Figure 6. Role of H3K4me2 in FoxA1 recruitment to the chomatin.

A-C) Effect of KDM1 over-expression on H3K4 methylation (A), FoxA1 recruitment (B) and H3K9 methylation (C). H3K4me2 and H3K9me2 levels as well as FoxA1 recruitment were determined in control or KDM1 over-expressing cells by ChIP-qPCR. Box plots were generated from data obtained for 16 sites. Results from one representative experiment are presented with the statistical analyses of the difference between control and KDM1 over-expressing cells, **: p≤0.01. D) Western blots showing KDM1, FoxA1 and Calnexin (Control) levels in MCF7 cells transfected with an empty control plasmid or a plasmid coding for KDM1. E) Specific examples of genes regulated by E2, DHT or by both hormones. One gene specifically regulated by E2 in MCF7 cells (MCF7-only), by DHT in LNCaP cells (LNCaP only) and by both hormones in MCF7 and LNCaP cells respectively (both) are shown.

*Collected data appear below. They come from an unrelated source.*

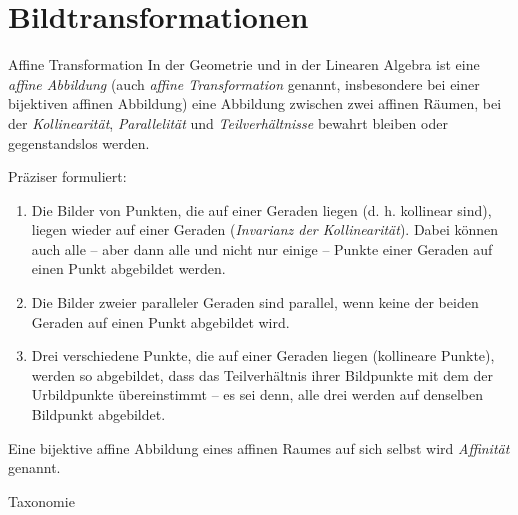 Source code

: \section{Bildtransformationen}

\begin{defi}{Affine Transformation}
    In der Geometrie und in der Linearen Algebra ist eine \emph{affine Abbildung} (auch \emph{affine Transformation} genannt, insbesondere bei einer bijektiven affinen Abbildung) eine Abbildung zwischen zwei affinen Räumen, bei der \emph{Kollinearität}, \emph{Parallelität} und \emph{Teilverhältnisse} bewahrt bleiben oder gegenstandslos werden.

    Präziser formuliert:
    \begin{enumerate}
        \item Die Bilder von Punkten, die auf einer Geraden liegen (d. h. kollinear sind), liegen wieder auf einer Geraden (\emph{Invarianz der Kollinearität}). Dabei können auch alle -- aber dann alle und nicht nur einige -- Punkte einer Geraden auf einen Punkt abgebildet werden.
        \item Die Bilder zweier paralleler Geraden sind parallel, wenn keine der beiden Geraden auf einen Punkt abgebildet wird.
        \item Drei verschiedene Punkte, die auf einer Geraden liegen (kollineare Punkte), werden so abgebildet, dass das Teilverhältnis ihrer Bildpunkte mit dem der Urbildpunkte übereinstimmt -- es sei denn, alle drei werden auf denselben Bildpunkt abgebildet.
    \end{enumerate}

    Eine bijektive affine Abbildung eines affinen Raumes auf sich selbst wird \emph{Affinität} genannt.
\end{defi}

\begin{bonus}{Taxonomie}

\end{bonus}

E2 and DHT regulated genes were identified using expression array analyses performed in MCF7 and LNCaP cells, respectively. Significantly regulated genes were determined using a t-test and a p-value cut-off of 5×10^-3. ERα, AR and FoxA1 binding sites from ChIP-chip are indicated together with the occurrence of histone modifications derived from ChIP-qPCR at these sites. Enrichment for the various factors is presented by green and red blocks in LNCaP and MCF7 cells, respectively. White blocks indicate the absence of enrichment for the ChIPed factors or a decrease of more than two-fold for histone marks in MCF7 cells following KDM1 over-expression. A 4 kb wide view of the probe signals obtained by ChIP-chip for FoxA1, ERα and AR at the analyzed binding sites is also shown. Complete probe signal across the 3 genes selected is presented in Fig.S21.